Rani Devi, wife of Raju Balmiki was among 24 candidates for the post, which was reserved for a general category woman.

In a break from the prevailing trend in caste-ridden state, representatives of all castes sat together and decided to elect Rani Devi as the village sarpanch.

"Our decision is a reply to the political leaders with vested interests in the Mirchpur incident. We have set a positive example," said Master Abhay Singh Lathar, a village elder, who chaired the proceedings to elect Rani.

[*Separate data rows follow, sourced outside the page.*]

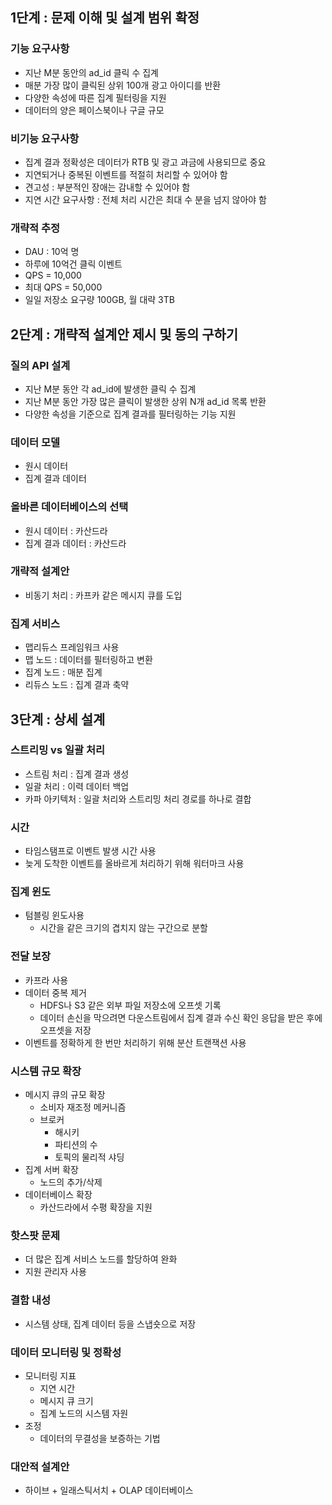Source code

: ## 1단계 : 문제 이해 및 설계 범위 확정
### 기능 요구사항
- 지난 M분 동안의 ad_id 클릭 수 집계
- 매분 가장 많이 클릭된 상위 100개 광고 아이디를 반환
- 다양한 속성에 따른 집계 필터링을 지원
- 데이터의 양은 페이스북이나 구글 규모
### 비기능 요구사항
- 집계 결과 정확성은 데이터가 RTB 및 광고 과금에 사용되므로 중요
- 지연되거나 중복된 이벤트를 적절히 처리할 수 있어야 함
- 견고성 : 부분적인 장애는 감내할 수 있어야 함
- 지연 시간 요구사항 : 전체 처리 시간은 최대 수 분을 넘지 않아야 함
### 개략적 추정
- DAU : 10억 명
- 하루에 10억건 클릭 이벤트
- QPS = 10,000
- 최대 QPS = 50,000
- 일일 저장소 요구량 100GB, 월 대략 3TB
## 2단계 : 개략적 설계안 제시 및 동의 구하기
### 질의 API 설계
- 지난 M분 동안 각 ad_id에 발생한 클릭 수 집계
- 지난 M분 동안 가장 많은 클릭이 발생한 상위 N개 ad_id 목록 반환
- 다양한 속성을 기준으로 집계 결과를 필터링하는 기능 지원
### 데이터 모델
- 원시 데이터
- 집계 결과 데이터
### 올바른 데이터베이스의 선택
- 원시 데이터 : 카산드라
- 집계 결과 데이터 : 카산드라
### 개략적 설계안
- 비동기 처리 : 카프카 같은 메시지 큐를 도입
### 집계 서비스
- 맵리듀스 프레임워크 사용
- 맵 노드 : 데이터를 필터링하고 변환
- 집계 노드 : 매분 집계
- 리듀스 노드 : 집계 결과 축약
## 3단계 : 상세 설계
### 스트리밍 vs 일괄 처리
- 스트림 처리 : 집계 결과 생성
- 일괄 처리 : 이력 데이터 백업
- 카파 아키텍처 : 일괄 처리와 스트리밍 처리 경로를 하나로 결합
### 시간
- 타임스탬프로 이벤트 발생 시간 사용
- 늦게 도착한 이벤트를 올바르게 처리하기 위해 워터마크 사용
### 집계 윈도
- 텀블링 윈도사용
	- 시간을 같은 크기의 겹치지 않는 구간으로 분할
### 전달 보장
- 카프라 사용
- 데이터 중복 제거
	- HDFS나 S3 같은 외부 파일 저장소에 오프셋 기록
	- 데이터 손신을 막으려면 다운스트림에서 집계 결과 수신 확인 응답을 받은 후에 오프셋을 저장
- 이벤트를 정확하게 한 번만 처리하기 위해 분산 트랜잭션 사용
### 시스템 규모 확장
- 메시지 큐의 규모 확장
	- 소비자 재조정 메커니즘
	- 브로커
		- 해시키
		- 파티션의 수
		- 토픽의 물리적 샤딩
- 집계 서버 확장
	- 노드의 추가/삭제
- 데이터베이스 확장
	- 카산드라에서 수평 확장을 지원
### 핫스팟 문제
- 더 많은 집계 서비스 노드를 할당하여 완화
- 지원 관리자 사용
### 결함 내성
- 시스템 상태, 집계 데이터 등을 스냅숏으로 저장
### 데이터 모니터링 및 정확성
- 모니터링 지표
	- 지연 시간
	- 메시지 큐 크기
	- 집계 노드의 시스템 자원
- 조정
	- 데이터의 무결성을 보증하는 기법
### 대안적 설계안
- 하이브 + 일래스틱서치 + OLAP 데이터베이스
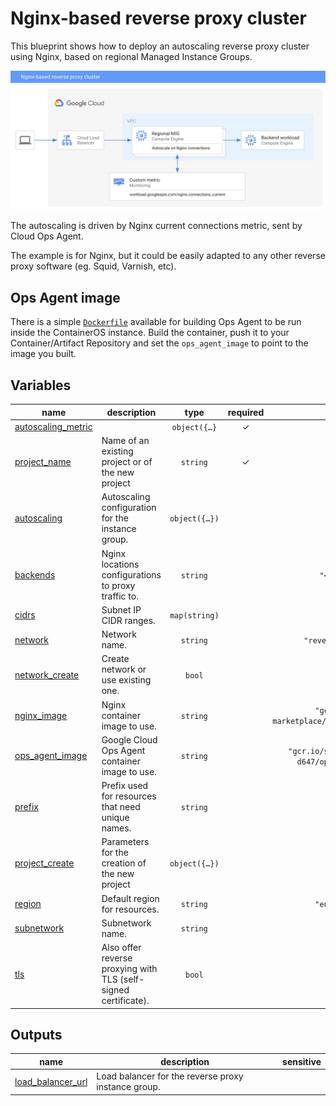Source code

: # Nginx-based reverse proxy cluster

This blueprint shows how to deploy an autoscaling reverse proxy cluster using Nginx, based on regional Managed Instance Groups.

![High-level diagram](reverse-proxy.png "High-level diagram")

The autoscaling is driven by Nginx current connections metric, sent by Cloud Ops Agent.

The example is for Nginx, but it could be easily adapted to any other reverse proxy software (eg. Squid, Varnish, etc).

## Ops Agent image

There is a simple [`Dockerfile`](Dockerfile) available for building Ops Agent to be run inside the ContainerOS instance. Build the container, push it to your Container/Artifact Repository and set the `ops_agent_image` to point to the image you built.

<!-- BEGIN TFDOC -->

## Variables

| name | description | type | required | default |
|---|---|:---:|:---:|:---:|
| [autoscaling_metric](variables.tf#L31) |  | <code title="object&#40;&#123;&#10;  name                       &#61; string&#10;  single_instance_assignment &#61; number&#10;  target                     &#61; number&#10;  type                       &#61; string &#35; GAUGE, DELTA_PER_SECOND, DELTA_PER_MINUTE&#10;  filter                     &#61; string&#10;&#125;&#41;&#10;&#10;&#10;default &#61; &#123;&#10;  name                       &#61; &#34;workload.googleapis.com&#47;nginx.connections_current&#34;&#10;  single_instance_assignment &#61; null&#10;  target                     &#61; 10 &#35; Target 10 connections per instance, just for demonstration purposes&#10;  type                       &#61; &#34;GAUGE&#34;&#10;  filter                     &#61; null&#10;&#125;">object&#40;&#123;&#8230;&#125;</code> | ✓ |  |
| [project_name](variables.tf#L108) | Name of an existing project or of the new project | <code>string</code> | ✓ |  |
| [autoscaling](variables.tf#L17) | Autoscaling configuration for the instance group. | <code title="object&#40;&#123;&#10;  min_replicas    &#61; number&#10;  max_replicas    &#61; number&#10;  cooldown_period &#61; number&#10;&#125;&#41;">object&#40;&#123;&#8230;&#125;&#41;</code> |  | <code title="&#123;&#10;  min_replicas    &#61; 1&#10;  max_replicas    &#61; 10&#10;  cooldown_period &#61; 30&#10;&#125;">&#123;&#8230;&#125;</code> |
| [backends](variables.tf#L49) | Nginx locations configurations to proxy traffic to. | <code>string</code> |  | <code title="&#34;&#60;&#60;-EOT&#10;  location &#47; &#123;&#10;    proxy_pass      http:&#47;&#47;10.0.16.58:80;&#10;    proxy_http_version 1.1;&#10;    proxy_set_header Connection &#34;&#34;;&#10;  &#125;&#10;EOT&#34;">&#34;&#60;&#60;-EOT&#8230;EOT&#34;</code> |
| [cidrs](variables.tf#L61) | Subnet IP CIDR ranges. | <code>map&#40;string&#41;</code> |  | <code title="&#123;&#10;  gce &#61; &#34;10.0.16.0&#47;24&#34;&#10;&#125;">&#123;&#8230;&#125;</code> |
| [network](variables.tf#L69) | Network name. | <code>string</code> |  | <code>&#34;reverse-proxy-vpc&#34;</code> |
| [network_create](variables.tf#L75) | Create network or use existing one. | <code>bool</code> |  | <code>true</code> |
| [nginx_image](variables.tf#L81) | Nginx container image to use. | <code>string</code> |  | <code>&#34;gcr.io&#47;cloud-marketplace&#47;google&#47;nginx1:latest&#34;</code> |
| [ops_agent_image](variables.tf#L87) | Google Cloud Ops Agent container image to use. | <code>string</code> |  | <code>&#34;gcr.io&#47;sfans-hub-project-d647&#47;ops-agent:latest&#34;</code> |
| [prefix](variables.tf#L93) | Prefix used for resources that need unique names. | <code>string</code> |  | <code>&#34;&#34;</code> |
| [project_create](variables.tf#L99) | Parameters for the creation of the new project | <code title="object&#40;&#123;&#10;  billing_account_id &#61; string&#10;  parent             &#61; string&#10;&#125;&#41;">object&#40;&#123;&#8230;&#125;&#41;</code> |  | <code>null</code> |
| [region](variables.tf#L113) | Default region for resources. | <code>string</code> |  | <code>&#34;europe-west4&#34;</code> |
| [subnetwork](variables.tf#L119) | Subnetwork name. | <code>string</code> |  | <code>&#34;gce&#34;</code> |
| [tls](variables.tf#L125) | Also offer reverse proxying with TLS (self-signed certificate). | <code>bool</code> |  | <code>false</code> |

## Outputs

| name | description | sensitive |
|---|---|:---:|
| [load_balancer_url](outputs.tf#L17) | Load balancer for the reverse proxy instance group. |  |

<!-- END TFDOC -->
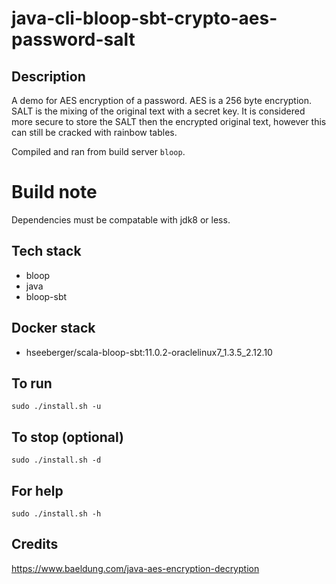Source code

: # java-cli-bloop-sbt-crypto-aes-password-salt

## Description
A demo for AES encryption of a password.
AES is a 256 byte encryption. SALT is the
mixing of the original text with a secret key.
It is considered more secure to store the
SALT then the encrypted original text, however
this can still be cracked with rainbow tables.

Compiled and ran from build server `bloop`.

# Build note
Dependencies must be compatable with jdk8 or less.

## Tech stack
- bloop
- java
- bloop-sbt

## Docker stack
- hseeberger/scala-bloop-sbt:11.0.2-oraclelinux7_1.3.5_2.12.10

## To run
`sudo ./install.sh -u`

## To stop (optional)
`sudo ./install.sh -d`

## For help
`sudo ./install.sh -h`

## Credits
https://www.baeldung.com/java-aes-encryption-decryption
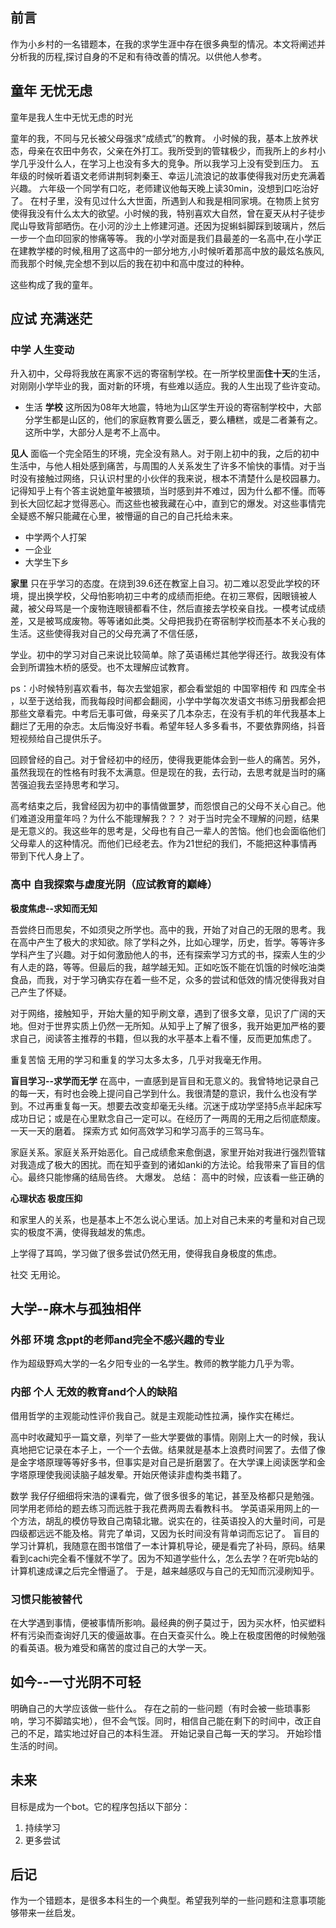 ## 前言

作为小乡村的一名错题本，在我的求学生涯中存在很多典型的情况。本文将阐述并分析我的历程,探讨自身的不足和有待改善的情况。以供他人参考。

## 童年  无忧无虑

童年是我人生中无忧无虑的时光

童年的我，不同与兄长被父母强求“成绩式”的教育。
小时候的我，基本上放养状态，母亲在农田中务农，父亲在外打工。我所受到的管辖极少，而我所上的乡村小学几乎没什么人，在学习上也没有多大的竞争。所以我学习上没有受到压力。
  五年级的时候听着语文老师讲荆轲刺秦王、幸运儿流浪记的故事使得我对历史充满着兴趣。
  六年级一个同学有口吃，老师建议他每天晚上读30min，没想到口吃治好了。
在村子里，没有见过什么大世面，所遇到人和我是相同家境。在物质上贫穷使得我没有什么太大的欲望。小时候的我，特别喜欢大自然，曾在夏天从村子徒步爬山导致背部晒伤。在小河的沙土上修建河道。还因为捉蝌蚪脚踩到玻璃片，然后一步一个血印回家的惨痛等等。
  我的小学对面是我们县最差的一名高中,在小学正在建教学楼的时候,租用了这高中的一部分地方,小时候听着那高中放的最炫名族风,而我那个时候,完全想不到以后的我在初中和高中度过的种种。

这些构成了我的童年。

## 应试 充满迷茫

### 中学 人生变动

升入初中，父母将我放在离家不远的寄宿制学校。在一所学校里面**住十天**的生活，对刚刚小学毕业的我，面对新的环境，有些难以适应。我的人生出现了些许变动。

* 生活
**学校** 这所因为08年大地震，特地为山区学生开设的寄宿制学校中，大部分学生都是山区的，他们的家庭教育要么匮乏，要么糟糕，或是二者兼有之。这所中学，大部分人是考不上高中。


**见人**  面临一个完全陌生的环境，完全没有熟人。对于刚上初中的我，之后的初中生活中，与他人相处感到痛苦，与周围的人关系发生了许多不愉快的事情。对于当时没有接触过网络，只认识村里的小伙伴的我来说，根本不清楚什么是校园暴力。记得知乎上有个答主说她童年被猥琐，当时感到并不难过，因为什么都不懂。而等到长大回忆起才觉得恶心。而这些也被我藏在心中，直到它的爆发。对这些事情完全疑惑不解只能藏在心里，被懵逼的自己的自己托给未来。
* 中学两个人打架
* 一企业
* 大学生下乡

**家里** 只在乎学习的态度。在烧到39.6还在教室上自习。初二难以忍受此学校的环境，提出换学校，父母怕影响初三中考的成绩而拒绝。在初三寒假，因眼镜被人藏，被父母骂是一个废物连眼镜都看不住，然后直接去学校亲自找。一模考试成绩差，又是被骂成废物。等等诸如此类。父母把我扔在寄宿制学校而基本不关心我的生活。这些使得我对自己的父母充满了不信任感，

学业。初中的学习对自己来说比较简单。除了英语稀烂其他学得还行。故我没有体会到所谓独木桥的感受。也不太理解应试教育。

ps：小时候特别喜欢看书，每次去堂姐家，都会看堂姐的 中国宰相传 和 四库全书 ，以至于送给我，而我每段时间都会翻阅，小学中学每次发语文书练习册我都会把那些文章看完。中考后无事可做，母亲买了几本杂志，在没有手机的年代我基本上翻烂了无用的杂志。太后悔没好书看。希望年轻人多多看书，不要依靠网络，抖音短视频给自己提供乐子。

回顾曾经的自己。对于曾经初中的经历，使得我更能体会到一些人的痛苦。另外，虽然我现在的性格有时我不太满意。但是现在的我，去行动，去思考就是当时的痛苦强迫我去坚持思考和学习。

高考结束之后，我曾经因为初中的事情做噩梦，而怨恨自己的父母不关心自己。他们难道没用童年吗？为什么不能理解我？？？
对于当时完全不理解的问题，结果是无意义的。我这些年的思考是，父母也有自己一辈人的苦恼。他们也会面临他们父母辈人的这种情况。而他们已经老去。作为21世纪的我们，不能把这种事情再带到下代人身上了。



### 高中 自我探索与虚度光阴（应试教育的巅峰）

**极度焦虑--求知而无知**

吾尝终日而思矣，不如须臾之所学也。高中的我，开始了对自己的无限的思考。我在高中产生了极大的求知欲。除了学科之外，比如心理学，历史，哲学。等等许多学科产生了兴趣。对于如何激励他人的书，还有探索学习方式的书，探索人生的少有人走的路，等等。但最后的我，越学越无知。正如吃饭不能在饥饿的时候吃油类食品，而我，对于学习确实存在着一些不足，众多的尝试和低效的情况使得我对自己产生了怀疑。

对于网络，接触知乎，开始大量的知乎刷文章，遇到了很多文章，见识了广阔的天地。但对于世界实质上仍然一无所知。从知乎上了解了很多，我开始更加严格的要求自己，阅读答主推荐的书籍，但以我的水平基本上看不懂，反而更加焦虑了。

重复苦恼  无用的学习和重复的学习太多太多，几乎对我毫无作用。

**盲目学习--求学而无学**
在高中，一直感到是盲目和无意义的。我曾特地记录自己的每一天，有时也会晚上提问自己学到什么。我很清楚的意识，我什么也没有学到。不过再重复每一天。想要去改变却毫无头绪。沉迷于成功学坚持5点半起床写成功日记；或是在心里默念自己一定可以。在经历了一两周的无用之后彻底颓废。一天一天的磨着。
探索方式  如何高效学习和学习高手的三驾马车。

家庭关系。家庭关系开始恶化。自己成绩愈来愈倒退，家里开始对我进行强烈管辖对我造成了极大的困扰。而在知乎查到的诸如anki的方法论。给我带来了盲目的信心。最终只能惨痛的结局告终。
大爆发。
总结： 高中的时候，应该看一些正确的

**心理状态  极度压抑**

和家里人的关系，也是基本上不怎么说心里话。加上对自己未来的考量和对自己现实的极度不满，使得我越发的焦虑。

上学得了耳鸣，学习做了很多尝试仍然无用，使得我自身极度的焦虑。

社交
无用论。


## 大学--麻木与孤独相伴

### 外部 环境 念ppt的老师and完全不感兴趣的专业
  作为超级野鸡大学的一名夕阳专业的一名学生。教师的教学能力几乎为零。
### 内部 个人 无效的教育and个人的缺陷
  借用哲学的主观能动性评价我自己。就是主观能动性拉满，操作实在稀烂。
  
高中时收藏知乎一篇文章，列举了一些大学要做的事情。刚刚上大一的时候，我认真地把它记录在本子上，一个一个去做。结果就是基本上浪费时间罢了。去借了像是金字塔原理等等好多书，但事实是对自己是折磨罢了。在大学课上阅读医学和金字塔原理使我阅读脑子越发晕。开始厌倦读非虚构类书籍了。

数学 我仔仔细细将宋浩的课看完，做了很多很多的笔记，甚至及格都只是勉强。同学用老师给的题去练习而远胜于我花费两周去看教科书。
学英语采用网上的一个方法，胡乱的模仿导致自己南辕北辙。说实在的，往英语投入的大量时间，可是四级都远远不能及格。背完了单词，又因为长时间没有背单词而忘记了。
盲目的学习计算机，我随意在图书馆借了一本计算机导论，硬是看完了补码，原码。结果看到cachi完全看不懂就不学了。因为不知道学些什么，怎么去学？在听完b站的计算机速成课之后完全懵逼了。
于是，越来越感叹与自己的无知而沉浸刷知乎。

### 习惯只能被替代
在大学遇到事情，便被事情所影响。最经典的例子莫过于，因为买水杯，怕买塑料杯有污染而查询好几天的傻逼故事。在白天查买什么。晚上在极度困倦的时候勉强的看英语。极为难受和痛苦的度过自己的大学一天。

## 如今--一寸光阴不可轻

明确自己的大学应该做一些什么。
存在之前的一些问题（有时会被一些琐事影响，学习不脚踏实地），但不会气馁。同时，相信自己能在剩下的时间中，改正自己的不足，踏实地过好自己的本科生涯。
开始记录自己每一天的学习。
开始珍惜生活的时间。

## 未来

目标是成为一个bot。它的程序包括以下部分：
1. 持续学习
2. 更多尝试

##  后记

作为一个错题本，是很多本科生的一个典型。希望我列举的一些问题和注意事项能够带来一丝启发。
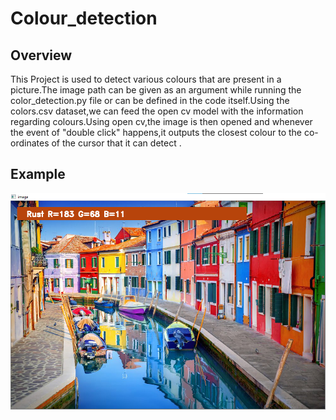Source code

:# Colour_detection
## Overview

This Project is used to detect various colours that are present in a picture.The image path can be given as an argument while running the color_detection.py file or can be defined in the code itself.Using the colors.csv dataset,we can feed the open cv model with the information regarding colours.Using open cv,the image is then opened and whenever the event of "double click" happens,it outputs the closest colour to the co-ordinates of the cursor that it can detect .

## Example
![alt text](https://github.com/pranjall29/colour_detection/blob/master/example.png?raw=true)
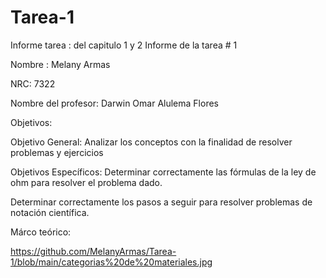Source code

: # Tarea-1
Informe tarea : del capitulo 1 y 2 Informe de la tarea # 1

Nombre : Melany Armas

NRC: 7322

Nombre del profesor: Darwin Omar Alulema Flores

Objetivos:

Objetivo General: Analizar los conceptos con la finalidad de resolver problemas y ejercicios

Objetivos Específicos: Determinar correctamente las fórmulas de la ley de ohm para resolver el problema dado.

Determinar correctamente los pasos a seguir para resolver problemas de notación científica.

Márco teórico:

https://github.com/MelanyArmas/Tarea-1/blob/main/categorias%20de%20materiales.jpg
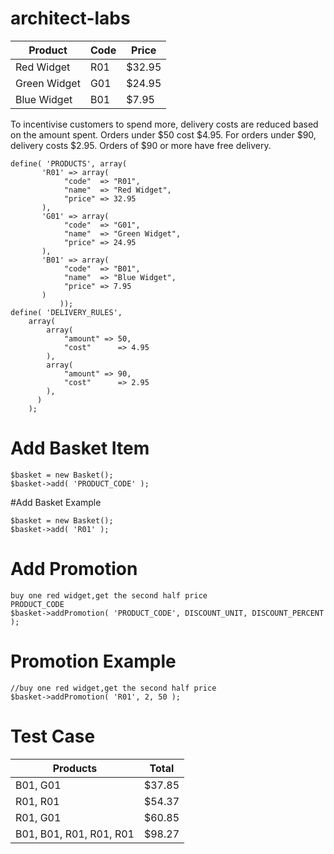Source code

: # architect-labs
<table>
<thead>
<tr>
<th>Product</th>
<th>Code</th>
<th>Price</th>
</tr>
</thead>
<tbody>
<tr>
<td>Red Widget</td>
<td>R01</td>
<td>$32.95</td>
</tr>
<tr>
<td>Green Widget</td>
<td>G01</td>
<td>$24.95</td>
</tr>
<tr>
<td>Blue Widget</td>
<td>B01</td>
<td>$7.95</td>
</tr>
</tbody>
</table>
To incentivise customers to spend more, delivery costs are reduced based on the amount 
spent. Orders under $50 cost $4.95. For orders under $90, delivery costs $2.95. Orders of 
$90 or more have free delivery.

    define( 'PRODUCTS', array(
    	   'R01' => array(
    	   	    "code"  => "R01",
    	   	    "name"  => "Red Widget",
    	   	    "price" => 32.95
    	   ),
    	   'G01' => array(
    	   	    "code"  => "G01",
    	   	    "name"  => "Green Widget",
    	   	    "price" => 24.95
    	   ),
    	   'B01' => array(
    	        "code"  => "B01",
    	        "name"  => "Blue Widget",
    	        "price" => 7.95
    	   )
               ));
    define( 'DELIVERY_RULES', 
        array(
            array(
          	    "amount" => 50,
          	    "cost"      => 4.95
            ),
            array(
          	    "amount" => 90,
          	    "cost"      => 2.95
            ),
          ) 
        );
        
# Add Basket Item

    $basket = new Basket();
    $basket->add( 'PRODUCT_CODE' );
    
#Add Basket Example

    $basket = new Basket();
    $basket->add( 'R01' );
    
# Add Promotion 
    buy one red widget,get the second half price  
    PRODUCT_CODE
    $basket->addPromotion( 'PRODUCT_CODE', DISCOUNT_UNIT, DISCOUNT_PERCENT );

# Promotion Example    
    //buy one red widget,get the second half price
    $basket->addPromotion( 'R01', 2, 50 );
   
# Test Case
<table>
<thead>
<tr>
<th>Products</th>
<th>Total</th>
</tr>
</thead>
<tbody>
<tr>
<td>B01, G01</td>
<td>$37.85</td>
</tr>
<tr>
<td>R01, R01</td>
<td>$54.37</td>
</tr>
<tr>
<td>R01, G01</td>
<td>$60.85</td>
</tr>
<tr>
<td>B01, B01, R01, R01, R01</td>
<td>$98.27</td>
</tr>
</tbody>
</table>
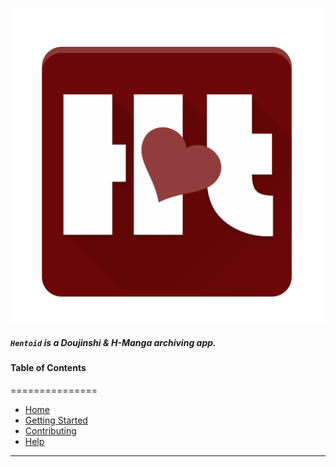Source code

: <!--
  Title: Hentoid
  Description: Doujinshi Android App
-->

![Hentoid App Icon](https://raw.githubusercontent.com/AVnetWS/Hentoid-Resources/master/repo/assets/img/ic_launcher-web.png)

##### `Hentoid` is a Doujinshi & H-Manga archiving app.

#### Table of Contents
===============

- [Home](https://github.com/AVnetWS/Hentoid/wiki/Home)
- [Getting Started](https://github.com/AVnetWS/Hentoid/wiki/Getting-Started)
- [Contributing](https://github.com/AVnetWS/Hentoid/wiki/Contributing)
- [Help](https://discord.gg/0yFzSPtXehJmFqOM)

___

<meta name='keywords' content='doujin, doujinshi, download doujinshi, android app, doujin android app, doujinshi android app, doujin android download, doujinshi android download'>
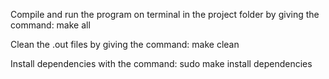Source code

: Compile and run the program on terminal in the project folder by giving the command:
make all

Clean the .out files by giving the command:
make clean

Install dependencies with the command:
sudo make install dependencies




 
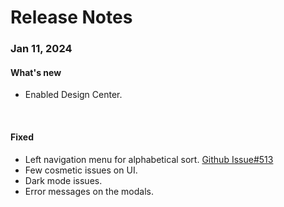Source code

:# Release Notes

### Jan 11, 2024

#### What's new
- Enabled Design Center.
<br>

#### Fixed
- Left navigation menu for alphabetical sort. [Github Issue#513](https://github.com/Fiserv/Support/issues/513)
- Few cosmetic issues on UI.
- Dark mode issues.
- Error messages on the modals.
<br>
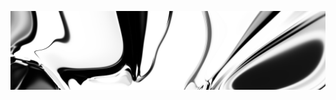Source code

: [![neuralart][thumbnail]][link]

[thumbnail]: https://github.com/dstein64/dstein64/blob/neuralart_202101152335/neuralart-thumbnail.jpg?raw=true
[link]: https://github.com/dstein64/dstein64/blob/neuralart_202101152335/neuralart.png?raw=true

Wife of a poor shepherd, Rani, who is in her early 30s, was surprised when she was informed about the decision taken by the village khap. "I am daughter-in-law of this village, and now I have the responsibility towards each family living here. Though we were a part of their families on all occasions, this would further strengthen our bond," said Rani.

She got 1,384 votes out of 1,702 from this block. There were 24 women candidates left after the withdrawal of nominations.

In a panchayat held two days before the election, under the leadership of Lathar, all the 36 communities presented in the meeting decided unanimously to vote for a dalit woman.

"The government should declare our village as a model village. We all want prosperity for everyone. We have full faith in Rani Devi," said Raghuveer Lathar and Jagbeer Poonia, panchayat members.